This is the same writer that brought us some of the most nuanced and intriguing characters in cinema, why is only one of the four main characters interesting? In Tenet we get Sator who’s character can be summed up in two words: greedy and evil. His wife Kat isn’t much better as the innocent wife of the evil guy who is ready to finally stand up to him. If you’ve seen some films before, then you know that the protagonist will use her at first, but then develop feelings for her, and risk THE ENTIRE WORLD to come to her rescue. The plot’s character dynamics were executed much better in the 1946 film Notorious (also known as the original screenplay for Mission: Impossible II).

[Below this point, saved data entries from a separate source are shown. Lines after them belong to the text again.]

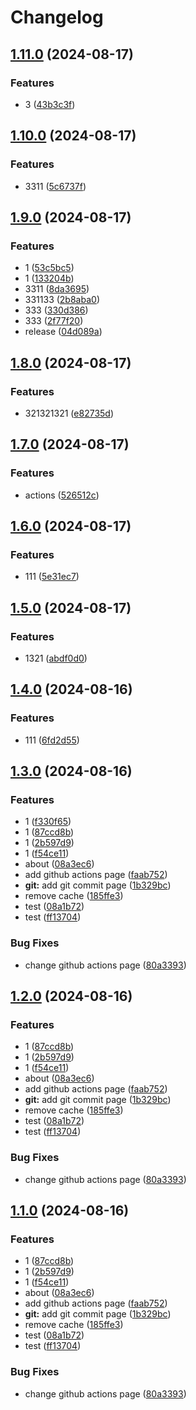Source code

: # Changelog

## [1.11.0](https://github.com/1739616529/code.pianist/compare/code.pianist-v1.10.0...code.pianist-v1.11.0) (2024-08-17)


### Features

* 3 ([43b3c3f](https://github.com/1739616529/code.pianist/commit/43b3c3fef2028227d85ba28cbfd5c6e425dde64c))

## [1.10.0](https://github.com/1739616529/code.pianist/compare/code.pianist-v1.9.0...code.pianist-v1.10.0) (2024-08-17)


### Features

* 3311 ([5c6737f](https://github.com/1739616529/code.pianist/commit/5c6737fc5d8d61b5fd2563710c77ed8e6eef27a4))

## [1.9.0](https://github.com/1739616529/code.pianist/compare/code.pianist-v1.8.0...code.pianist-v1.9.0) (2024-08-17)


### Features

* 1 ([53c5bc5](https://github.com/1739616529/code.pianist/commit/53c5bc5cfb346cc015d88a0dd209c46086d92517))
* 1 ([133204b](https://github.com/1739616529/code.pianist/commit/133204b6e2deb2fbdbadbdb8bda00a5e6b5b0933))
* 3311 ([8da3695](https://github.com/1739616529/code.pianist/commit/8da3695c21df2a77a2f2a68232c99fe2f371f458))
* 331133 ([2b8aba0](https://github.com/1739616529/code.pianist/commit/2b8aba0f315e718e51f50abde70fc971f0edbed7))
* 333 ([330d386](https://github.com/1739616529/code.pianist/commit/330d386830cd11e42f3f0b8c975286ac8a5afb49))
* 333 ([2f77f20](https://github.com/1739616529/code.pianist/commit/2f77f20bb3d7f15231658d96ff7146efd3b1da65))
* release ([04d089a](https://github.com/1739616529/code.pianist/commit/04d089afecf6270e93e14f6b43c283b76d2123ea))

## [1.8.0](https://github.com/1739616529/code.pianist/compare/code.pianist-v1.7.0...code.pianist-v1.8.0) (2024-08-17)


### Features

* 321321321 ([e82735d](https://github.com/1739616529/code.pianist/commit/e82735d0e436c97dafd646efdf7c08e6bcce4b3e))

## [1.7.0](https://github.com/1739616529/code.pianist/compare/code.pianist-v1.6.0...code.pianist-v1.7.0) (2024-08-17)


### Features

* actions ([526512c](https://github.com/1739616529/code.pianist/commit/526512c2a722b94c45538bc859f3ac59e596f445))

## [1.6.0](https://github.com/1739616529/code.pianist/compare/code.pianist-v1.5.0...code.pianist-v1.6.0) (2024-08-17)


### Features

* 111 ([5e31ec7](https://github.com/1739616529/code.pianist/commit/5e31ec70c68863a000f7d58c07eb0a291a62cff1))

## [1.5.0](https://github.com/1739616529/code.pianist/compare/code.pianist-v1.4.0...code.pianist-v1.5.0) (2024-08-17)


### Features

* 1321 ([abdf0d0](https://github.com/1739616529/code.pianist/commit/abdf0d00f36b9ccf6824841a5ca451c07ad41b69))

## [1.4.0](https://github.com/1739616529/code.pianist/compare/code.pianist-v1.3.0...code.pianist-v1.4.0) (2024-08-16)


### Features

* 111 ([6fd2d55](https://github.com/1739616529/code.pianist/commit/6fd2d55d6b7a0a52ad69d0bd515ca08f427808dd))

## [1.3.0](https://github.com/1739616529/code.pianist/compare/code.pianist-v1.2.0...code.pianist-v1.3.0) (2024-08-16)


### Features

* 1 ([f330f65](https://github.com/1739616529/code.pianist/commit/f330f659ea726b66ba66b9c2fda3aac437bf318c))
* 1 ([87ccd8b](https://github.com/1739616529/code.pianist/commit/87ccd8b86a6ae57b57aac82c2d5daff443c2f9c0))
* 1 ([2b597d9](https://github.com/1739616529/code.pianist/commit/2b597d9131f8c0be5c8bba70fd6e8a1248c86d66))
* 1 ([f54ce11](https://github.com/1739616529/code.pianist/commit/f54ce11bba1c159a9c2253506258e3d5091d6882))
* about ([08a3ec6](https://github.com/1739616529/code.pianist/commit/08a3ec6b84ccfd2ee26e5ed8de9a21bcdadc489e))
* add github actions page ([faab752](https://github.com/1739616529/code.pianist/commit/faab7520155c615992d1a409269b9b8d41064e42))
* **git:** add git commit page ([1b329bc](https://github.com/1739616529/code.pianist/commit/1b329bc5ed056b888276b8a55d4fb5ca0be2d17a))
* remove cache ([185ffe3](https://github.com/1739616529/code.pianist/commit/185ffe3a3085a77ff6760c0f6a866f394edc0b9e))
* test ([08a1b72](https://github.com/1739616529/code.pianist/commit/08a1b72c080e746566dded217f847cea40f07fdb))
* test ([ff13704](https://github.com/1739616529/code.pianist/commit/ff1370461aa15f365071af0f7622dd080746dd3f))


### Bug Fixes

* change github actions page ([80a3393](https://github.com/1739616529/code.pianist/commit/80a33930bead931cd10d1ff9d0a0a50bc89d5877))

## [1.2.0](https://github.com/1739616529/code.pianist/compare/code.pianist-v1.1.0...code.pianist-v1.2.0) (2024-08-16)


### Features

* 1 ([87ccd8b](https://github.com/1739616529/code.pianist/commit/87ccd8b86a6ae57b57aac82c2d5daff443c2f9c0))
* 1 ([2b597d9](https://github.com/1739616529/code.pianist/commit/2b597d9131f8c0be5c8bba70fd6e8a1248c86d66))
* 1 ([f54ce11](https://github.com/1739616529/code.pianist/commit/f54ce11bba1c159a9c2253506258e3d5091d6882))
* about ([08a3ec6](https://github.com/1739616529/code.pianist/commit/08a3ec6b84ccfd2ee26e5ed8de9a21bcdadc489e))
* add github actions page ([faab752](https://github.com/1739616529/code.pianist/commit/faab7520155c615992d1a409269b9b8d41064e42))
* **git:** add git commit page ([1b329bc](https://github.com/1739616529/code.pianist/commit/1b329bc5ed056b888276b8a55d4fb5ca0be2d17a))
* remove cache ([185ffe3](https://github.com/1739616529/code.pianist/commit/185ffe3a3085a77ff6760c0f6a866f394edc0b9e))
* test ([08a1b72](https://github.com/1739616529/code.pianist/commit/08a1b72c080e746566dded217f847cea40f07fdb))
* test ([ff13704](https://github.com/1739616529/code.pianist/commit/ff1370461aa15f365071af0f7622dd080746dd3f))


### Bug Fixes

* change github actions page ([80a3393](https://github.com/1739616529/code.pianist/commit/80a33930bead931cd10d1ff9d0a0a50bc89d5877))

## [1.1.0](https://github.com/1739616529/code.pianist/compare/code.pianist-v1.0.0...code.pianist-v1.1.0) (2024-08-16)


### Features

* 1 ([87ccd8b](https://github.com/1739616529/code.pianist/commit/87ccd8b86a6ae57b57aac82c2d5daff443c2f9c0))
* 1 ([2b597d9](https://github.com/1739616529/code.pianist/commit/2b597d9131f8c0be5c8bba70fd6e8a1248c86d66))
* 1 ([f54ce11](https://github.com/1739616529/code.pianist/commit/f54ce11bba1c159a9c2253506258e3d5091d6882))
* about ([08a3ec6](https://github.com/1739616529/code.pianist/commit/08a3ec6b84ccfd2ee26e5ed8de9a21bcdadc489e))
* add github actions page ([faab752](https://github.com/1739616529/code.pianist/commit/faab7520155c615992d1a409269b9b8d41064e42))
* **git:** add git commit page ([1b329bc](https://github.com/1739616529/code.pianist/commit/1b329bc5ed056b888276b8a55d4fb5ca0be2d17a))
* remove cache ([185ffe3](https://github.com/1739616529/code.pianist/commit/185ffe3a3085a77ff6760c0f6a866f394edc0b9e))
* test ([08a1b72](https://github.com/1739616529/code.pianist/commit/08a1b72c080e746566dded217f847cea40f07fdb))
* test ([ff13704](https://github.com/1739616529/code.pianist/commit/ff1370461aa15f365071af0f7622dd080746dd3f))


### Bug Fixes

* change github actions page ([80a3393](https://github.com/1739616529/code.pianist/commit/80a33930bead931cd10d1ff9d0a0a50bc89d5877))
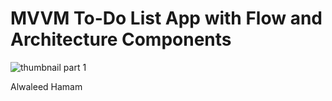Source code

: # MVVM To-Do List App with Flow and Architecture Components

![thumbnail part 1](https://user-images.githubusercontent.com/52977034/116892669-5afefc80-ac30-11eb-9710-7a927427f02f.png)

Alwaleed Hamam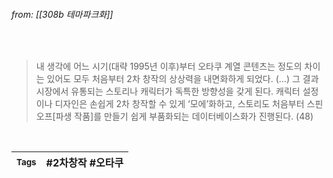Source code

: 
###### from: [[308b 테마파크화]]

<br/>

>내 생각에 어느 시기(대략 1995년 이후)부터 오타쿠 계열 콘텐츠는 정도의 차이는 있어도 모두 처음부터 2차 창작의 상상력을 내면화하게 되었다. (…) 그 결과 시장에서 유통되는 스토리나 캐릭터가 독특한 방향성을 갖게 된다. 캐릭터 설정이나 디자인은 손쉽게 2차 창작할 수 있게 ‘모에’화하고, 스토리도 처음부터 스핀오프[파생 작품]를 만들기 쉽게 부품화되는 데이터베이스화가 진행된다. (48) 

<br/>

| <small> Tags </small> | #2차창작 #오타쿠 |
| --- | --- |
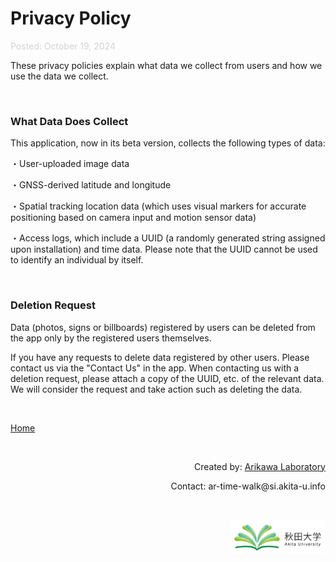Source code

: # Privacy Policy

<p style="color: #d3d3d3;">
  Posted: October 19, 2024
</p>

These privacy policies explain what data we collect from users and how we use the data we collect.

<br>

### What Data Does Collect
This application, now in its beta version, collects the following types of data:

・User-uploaded image data

・GNSS-derived latitude and longitude

・Spatial tracking location data (which uses visual markers for accurate positioning based on camera input and motion sensor data)

・Access logs, which include a UUID (a randomly generated string assigned upon installation) and time data. Please note that the UUID cannot be used to identify an individual by itself.

<br>

### Deletion Request
Data (photos, signs or billboards) registered by users can be deleted from the app only by the registered users themselves.

If you have any requests to delete data registered by other users. Please contact us via the "Contact Us" in the app. When contacting us with a deletion request, please attach a copy of the UUID, etc. of the relevant data. We will consider the request and take action such as deleting the data.

<br>

[Home](https://artimewalk.github.io/site)

<br>

<p style= 'text-align: right;'>
  Created by: <a href="https://top.ie.akita-u.ac.jp/lab/" target="_blank">Arikawa Laboratory</a>
</p>

<p style= 'text-align: right;'>
  Contact: ar-time-walk@si.akita-u.info
</p>

<br>

<p style= 'text-align: right;'>
  <a href="https://www.akita-u.ac.jp/honbu/" target="_blank"><img src="images/au_logo.jpg" width= "30%" ></a>
</p>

While the action scenes were impressive, most of them were unnecessary or not taking full advantage of the world that Nolan created, with one exception: the airport turnstile. The heist setup was great, but the moment they walk up to the turnstile and you see the bullet holes, the anticipation builds as you realize those bullets haven’t been fired yet. It is impressive and unique fight choreography. But when we revisit the scene later in the movie it enhances our understanding of everything that occured the first time around. Fantastic filmmaking. The inverted film score was also a nice touch.
While the climax combat scene was a technically impressive feat, it was mostly superfluous action. However, the conclusion did construct an impressively poignant moment as we find out about Neil’s sacrifice and we learn his deep history with the protagonist in the past…future? Providing an amazing end to a great character. While this reveal creates a strong ending, it isn’t enough to forgive the many shortfalls of the film.